A spoonful of sugar helps the medicine go down

A spoonful of sugar helps the medicine go down

A spoonful of sugar helps the medicine go down

My surgery is full of coughs and colds and parents asking about over-the-counter children’s medicines. The differences are mainly in taste and price, as the essential ingredients are fairly standard. Here are the questions I’m most commonly asked.

Why are children’s medicines so sugary

The simple answer is so that the children will take them. I see a problem with many of the liquid antibiotics which do not taste sweet. Parents struggle to give them to their children, which is obviously a huge disadvantage. The small quantity of sugar in the medicine does not do any harm, especially when children are ill and likely to be eating less, but it is important to brush teeth after using children’s medicine. Do not give more than the dose on the bottle or use when they are not ill.

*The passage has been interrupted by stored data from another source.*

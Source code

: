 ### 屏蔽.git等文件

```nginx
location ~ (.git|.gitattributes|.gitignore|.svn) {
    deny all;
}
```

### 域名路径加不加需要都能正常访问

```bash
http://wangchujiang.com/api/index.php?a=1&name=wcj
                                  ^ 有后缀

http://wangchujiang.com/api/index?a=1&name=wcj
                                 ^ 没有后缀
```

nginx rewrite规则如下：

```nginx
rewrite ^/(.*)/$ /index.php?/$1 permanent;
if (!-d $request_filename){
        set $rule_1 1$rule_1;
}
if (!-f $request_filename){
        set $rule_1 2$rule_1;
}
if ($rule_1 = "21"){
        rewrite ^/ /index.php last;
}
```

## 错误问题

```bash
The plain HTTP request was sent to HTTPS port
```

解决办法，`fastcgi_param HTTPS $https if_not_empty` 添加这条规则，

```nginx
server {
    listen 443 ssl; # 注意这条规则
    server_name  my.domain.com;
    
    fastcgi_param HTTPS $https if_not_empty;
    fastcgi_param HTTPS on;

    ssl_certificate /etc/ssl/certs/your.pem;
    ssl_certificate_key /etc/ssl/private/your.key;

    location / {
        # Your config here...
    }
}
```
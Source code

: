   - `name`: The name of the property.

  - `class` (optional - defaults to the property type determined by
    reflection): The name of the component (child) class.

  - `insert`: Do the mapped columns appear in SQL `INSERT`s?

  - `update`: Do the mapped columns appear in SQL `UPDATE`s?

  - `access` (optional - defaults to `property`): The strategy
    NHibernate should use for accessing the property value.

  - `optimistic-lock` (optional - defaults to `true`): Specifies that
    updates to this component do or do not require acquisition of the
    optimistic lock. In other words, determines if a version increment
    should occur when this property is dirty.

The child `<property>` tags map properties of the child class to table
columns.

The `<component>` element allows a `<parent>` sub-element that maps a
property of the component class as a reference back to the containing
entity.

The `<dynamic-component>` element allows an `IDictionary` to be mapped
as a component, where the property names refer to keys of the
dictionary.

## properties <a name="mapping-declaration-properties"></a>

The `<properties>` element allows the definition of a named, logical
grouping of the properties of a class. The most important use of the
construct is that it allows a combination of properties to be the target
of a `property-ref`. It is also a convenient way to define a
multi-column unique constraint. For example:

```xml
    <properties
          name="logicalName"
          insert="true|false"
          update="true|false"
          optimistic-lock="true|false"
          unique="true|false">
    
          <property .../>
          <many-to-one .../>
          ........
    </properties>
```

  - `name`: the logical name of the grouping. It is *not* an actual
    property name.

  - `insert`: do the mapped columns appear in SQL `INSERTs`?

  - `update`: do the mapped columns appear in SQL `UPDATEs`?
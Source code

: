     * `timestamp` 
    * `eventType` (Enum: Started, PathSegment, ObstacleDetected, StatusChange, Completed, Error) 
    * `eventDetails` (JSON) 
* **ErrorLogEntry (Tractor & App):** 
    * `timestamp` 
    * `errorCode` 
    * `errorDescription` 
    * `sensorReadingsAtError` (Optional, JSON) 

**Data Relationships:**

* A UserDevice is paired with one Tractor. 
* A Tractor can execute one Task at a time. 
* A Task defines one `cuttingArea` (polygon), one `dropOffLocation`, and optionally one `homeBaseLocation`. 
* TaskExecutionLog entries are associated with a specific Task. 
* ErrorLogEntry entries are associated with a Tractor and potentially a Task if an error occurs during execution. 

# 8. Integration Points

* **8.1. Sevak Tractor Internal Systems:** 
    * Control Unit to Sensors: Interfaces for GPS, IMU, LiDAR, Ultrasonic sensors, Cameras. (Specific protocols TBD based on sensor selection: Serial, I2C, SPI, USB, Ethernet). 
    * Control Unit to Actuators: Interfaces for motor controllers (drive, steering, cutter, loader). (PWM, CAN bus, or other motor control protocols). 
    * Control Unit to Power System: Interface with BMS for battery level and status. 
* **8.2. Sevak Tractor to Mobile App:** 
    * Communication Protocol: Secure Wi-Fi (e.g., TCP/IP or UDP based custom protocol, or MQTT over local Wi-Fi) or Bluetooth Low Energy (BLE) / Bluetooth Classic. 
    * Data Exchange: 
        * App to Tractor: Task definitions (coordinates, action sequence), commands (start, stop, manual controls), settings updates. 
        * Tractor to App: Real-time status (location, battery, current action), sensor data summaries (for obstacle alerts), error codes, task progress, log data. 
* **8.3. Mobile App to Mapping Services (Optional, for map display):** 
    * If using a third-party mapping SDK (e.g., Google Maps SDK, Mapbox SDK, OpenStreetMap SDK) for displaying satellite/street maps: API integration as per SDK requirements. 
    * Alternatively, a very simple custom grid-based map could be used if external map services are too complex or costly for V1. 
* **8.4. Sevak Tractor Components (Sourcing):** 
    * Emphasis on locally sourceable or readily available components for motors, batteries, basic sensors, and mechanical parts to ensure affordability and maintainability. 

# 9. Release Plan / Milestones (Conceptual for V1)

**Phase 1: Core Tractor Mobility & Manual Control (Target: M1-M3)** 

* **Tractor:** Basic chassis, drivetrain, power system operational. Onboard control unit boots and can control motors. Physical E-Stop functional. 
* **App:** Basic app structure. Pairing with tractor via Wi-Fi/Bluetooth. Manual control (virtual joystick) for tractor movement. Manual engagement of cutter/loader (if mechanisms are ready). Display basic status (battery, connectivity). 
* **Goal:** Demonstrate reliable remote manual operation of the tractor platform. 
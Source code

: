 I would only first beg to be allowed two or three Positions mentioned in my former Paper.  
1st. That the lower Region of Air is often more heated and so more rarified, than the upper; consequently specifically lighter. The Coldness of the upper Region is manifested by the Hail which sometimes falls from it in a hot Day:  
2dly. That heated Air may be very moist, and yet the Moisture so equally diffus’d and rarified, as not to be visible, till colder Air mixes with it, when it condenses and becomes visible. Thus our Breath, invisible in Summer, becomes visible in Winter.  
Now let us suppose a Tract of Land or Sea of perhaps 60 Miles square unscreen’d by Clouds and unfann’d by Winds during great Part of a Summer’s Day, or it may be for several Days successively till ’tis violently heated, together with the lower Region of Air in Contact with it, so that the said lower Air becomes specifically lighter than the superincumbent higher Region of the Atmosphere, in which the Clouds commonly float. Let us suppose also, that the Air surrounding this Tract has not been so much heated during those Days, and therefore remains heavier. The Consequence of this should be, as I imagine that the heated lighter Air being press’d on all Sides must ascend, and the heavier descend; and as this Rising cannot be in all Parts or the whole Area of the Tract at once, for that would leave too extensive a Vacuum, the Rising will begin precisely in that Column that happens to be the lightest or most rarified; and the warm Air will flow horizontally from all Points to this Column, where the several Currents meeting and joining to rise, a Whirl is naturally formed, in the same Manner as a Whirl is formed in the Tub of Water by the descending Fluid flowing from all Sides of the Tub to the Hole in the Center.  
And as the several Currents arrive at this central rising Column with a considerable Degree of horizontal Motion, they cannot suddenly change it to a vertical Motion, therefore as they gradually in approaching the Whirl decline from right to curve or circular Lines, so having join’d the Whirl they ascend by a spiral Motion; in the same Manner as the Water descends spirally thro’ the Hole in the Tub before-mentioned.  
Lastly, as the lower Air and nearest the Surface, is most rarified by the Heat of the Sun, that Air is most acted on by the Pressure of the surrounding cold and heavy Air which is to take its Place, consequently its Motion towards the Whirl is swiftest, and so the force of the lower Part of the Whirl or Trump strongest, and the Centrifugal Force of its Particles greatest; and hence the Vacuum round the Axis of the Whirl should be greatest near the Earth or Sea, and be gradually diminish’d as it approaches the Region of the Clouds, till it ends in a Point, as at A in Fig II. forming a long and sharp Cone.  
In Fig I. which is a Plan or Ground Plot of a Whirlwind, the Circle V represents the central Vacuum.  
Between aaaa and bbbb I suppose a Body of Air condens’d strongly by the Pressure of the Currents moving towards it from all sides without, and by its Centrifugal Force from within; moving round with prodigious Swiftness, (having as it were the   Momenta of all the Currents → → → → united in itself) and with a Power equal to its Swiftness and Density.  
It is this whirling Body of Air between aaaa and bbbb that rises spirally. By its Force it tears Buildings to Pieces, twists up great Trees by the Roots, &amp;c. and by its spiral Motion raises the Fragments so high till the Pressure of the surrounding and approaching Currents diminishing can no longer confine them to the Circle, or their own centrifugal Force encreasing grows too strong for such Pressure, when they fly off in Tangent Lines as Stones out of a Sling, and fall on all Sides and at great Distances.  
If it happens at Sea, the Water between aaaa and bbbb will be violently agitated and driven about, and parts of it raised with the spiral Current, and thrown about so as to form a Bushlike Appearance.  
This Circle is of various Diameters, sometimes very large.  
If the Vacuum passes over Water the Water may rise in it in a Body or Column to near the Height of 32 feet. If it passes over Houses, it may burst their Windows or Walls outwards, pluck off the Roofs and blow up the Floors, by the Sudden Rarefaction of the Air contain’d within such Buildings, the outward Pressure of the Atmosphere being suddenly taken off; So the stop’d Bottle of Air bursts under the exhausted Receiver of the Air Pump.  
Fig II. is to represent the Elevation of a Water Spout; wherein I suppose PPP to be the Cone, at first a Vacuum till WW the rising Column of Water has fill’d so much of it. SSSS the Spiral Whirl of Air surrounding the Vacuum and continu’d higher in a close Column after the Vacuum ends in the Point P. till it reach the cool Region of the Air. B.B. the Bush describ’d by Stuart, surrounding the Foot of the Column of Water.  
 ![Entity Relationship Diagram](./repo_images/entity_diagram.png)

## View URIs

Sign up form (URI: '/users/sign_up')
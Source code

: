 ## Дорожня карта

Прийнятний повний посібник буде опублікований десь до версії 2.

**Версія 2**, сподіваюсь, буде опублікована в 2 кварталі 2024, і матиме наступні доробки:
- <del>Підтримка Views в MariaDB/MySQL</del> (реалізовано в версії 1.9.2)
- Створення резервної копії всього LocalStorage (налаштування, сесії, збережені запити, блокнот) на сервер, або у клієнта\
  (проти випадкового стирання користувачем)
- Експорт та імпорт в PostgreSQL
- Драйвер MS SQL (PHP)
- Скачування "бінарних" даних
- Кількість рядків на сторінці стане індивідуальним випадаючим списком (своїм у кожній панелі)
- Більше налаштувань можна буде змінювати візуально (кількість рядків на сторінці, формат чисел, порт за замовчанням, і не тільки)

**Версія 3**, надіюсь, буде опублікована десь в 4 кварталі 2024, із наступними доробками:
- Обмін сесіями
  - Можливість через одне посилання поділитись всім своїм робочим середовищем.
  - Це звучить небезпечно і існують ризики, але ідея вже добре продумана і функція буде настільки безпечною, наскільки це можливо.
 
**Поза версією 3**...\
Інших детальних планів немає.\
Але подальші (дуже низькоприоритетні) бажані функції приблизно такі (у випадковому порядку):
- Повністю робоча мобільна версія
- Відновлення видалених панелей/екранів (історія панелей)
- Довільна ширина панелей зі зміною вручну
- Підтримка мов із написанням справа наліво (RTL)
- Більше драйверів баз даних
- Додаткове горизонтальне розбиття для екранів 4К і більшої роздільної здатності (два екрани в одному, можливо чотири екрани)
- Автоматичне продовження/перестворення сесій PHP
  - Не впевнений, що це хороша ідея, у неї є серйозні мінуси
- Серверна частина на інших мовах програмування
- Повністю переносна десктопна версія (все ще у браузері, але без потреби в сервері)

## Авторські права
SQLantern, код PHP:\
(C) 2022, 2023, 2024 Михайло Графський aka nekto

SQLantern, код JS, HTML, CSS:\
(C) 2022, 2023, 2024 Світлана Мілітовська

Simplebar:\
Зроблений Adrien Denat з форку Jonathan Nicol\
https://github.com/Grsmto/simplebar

I struggle to give my child medicine when he is hot.

Try all the different oral preparations of ibuprofen and paracetamol – there is a huge range and the flavours vary enormously. Using a syringe instead of spoon may help. Once children are eight, they may prefer to swallow a tablet. One 200mg tablet of nurofen is an appropriate dose for an eight-year-old. Your GP can prescribe paracetamol suppositories for children who refuse medicine or who are vomiting.

What is available for children under six

Since 2009, cough medicine cannot be sold to this age group. The only things for this age are soothing medicines such as glycerol or syrup which temporarily relieve a dry cough.

Does cough medicine work in older children

In clinical trials, it does little but some patients find it useful for older children. It usually contains an antihistamine or a cough suppressant such as dextromethorphan. These have the side effect of drowsiness, which can help a child who is sleep-deprived from coughing all night.